### TASK INSTRUCTIONS
Would you copy every line of the listing below that includes the word "varphi"?

*** Opening INPUT DATA ***

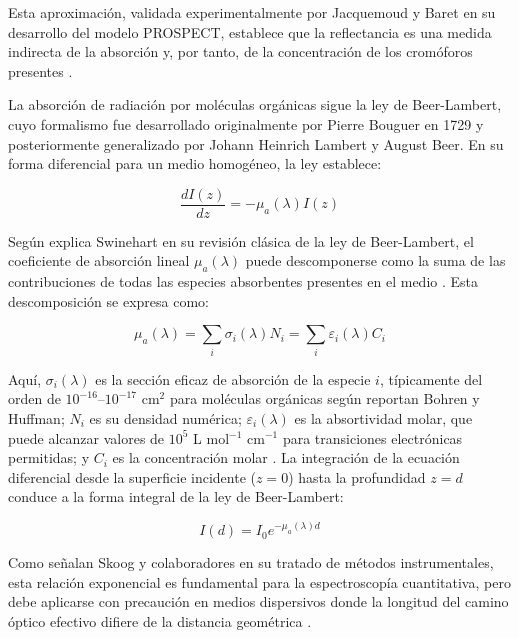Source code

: \documentclass[12pt, a4paper]{article}
\begin{document}
	Esta aproximación, validada experimentalmente por Jacquemoud y Baret en su desarrollo del modelo PROSPECT, establece que la reflectancia es una medida indirecta de la absorción y, por tanto, de la concentración de los cromóforos presentes \parencite{jacquemoud1990}.
	
	La absorción de radiación por moléculas orgánicas sigue la ley de Beer-Lambert, cuyo formalismo fue desarrollado originalmente por Pierre Bouguer en 1729 y posteriormente generalizado por Johann Heinrich Lambert y August Beer. En su forma diferencial para un medio homogéneo, la ley establece:
	
	\begin{equation}
		\frac{dI(z)}{dz} = -\mu_a(\lambda) I(z)
		\label{eq:beer_lambert_diferencial}
	\end{equation}
	
	Según explica Swinehart en su revisión clásica de la ley de Beer-Lambert, el coeficiente de absorción lineal $\mu_a(\lambda)$ puede descomponerse como la suma de las contribuciones de todas las especies absorbentes presentes en el medio \parencite{Swinehart1962}. Esta descomposición se expresa como:
	
	\begin{equation}
		\mu_a(\lambda) = \sum_i \sigma_i(\lambda) N_i = \sum_i \varepsilon_i(\lambda) C_i
		\label{eq:coeficiente_absorcion}
	\end{equation}
	
	Aquí, $\sigma_i(\lambda)$ es la sección eficaz de absorción de la especie $i$, típicamente del orden de $10^{-16}$--$10^{-17}$ cm$^2$ para moléculas orgánicas según reportan Bohren y Huffman; $N_i$ es su densidad numérica; $\varepsilon_i(\lambda)$ es la absortividad molar, que puede alcanzar valores de $10^5$ L mol$^{-1}$ cm$^{-1}$ para transiciones electrónicas permitidas; y $C_i$ es la concentración molar \parencite{bohren1983, lichtenthaler2001}. La integración de la ecuación diferencial desde la superficie incidente ($z=0$) hasta la profundidad $z=d$ conduce a la forma integral de la ley de Beer-Lambert:
	
	\begin{equation}
		I(d) = I_0 e^{-\mu_a(\lambda) d}
		\label{eq:beer_lambert_integral}
	\end{equation}
	
	Como señalan Skoog y colaboradores en su tratado de métodos instrumentales, esta relación exponencial es fundamental para la espectroscopía cuantitativa, pero debe aplicarse con precaución en medios dispersivos donde la longitud del camino óptico efectivo difiere de la distancia geométrica \parencite{Skoog2017}.
	
\end{document}

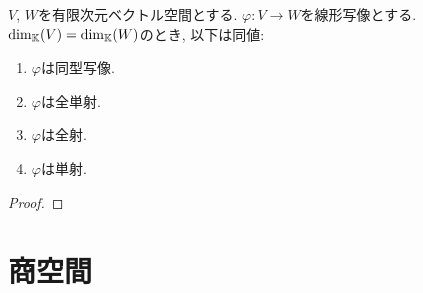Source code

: \begin{prop}
  $V$, $W$を有限次元ベクトル空間とする.
  $\varphi\colon V\to W$を線形写像とする.
  $\dim_{\mathbb{K}}(V)=\dim_{\mathbb{K}}(W)$のとき, 以下は同値:
  \begin{enumerate}
  \item $\varphi$は同型写像.
  \item $\varphi$は全単射.
  \item $\varphi$は全射.
  \item $\varphi$は単射.
  \end{enumerate}
\end{prop}
\begin{proof}\end{proof}





\begin{quiz}
\end{quiz}

\chapter{商空間}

*** Closing INPUT DATA ***

### ANSWER TO THIS TASK
  $\varphi\colon V\to W$を線形写像とする.
  \item $\varphi$は同型写像.
  \item $\varphi$は全単射.
  \item $\varphi$は全射.
  \item $\varphi$は単射.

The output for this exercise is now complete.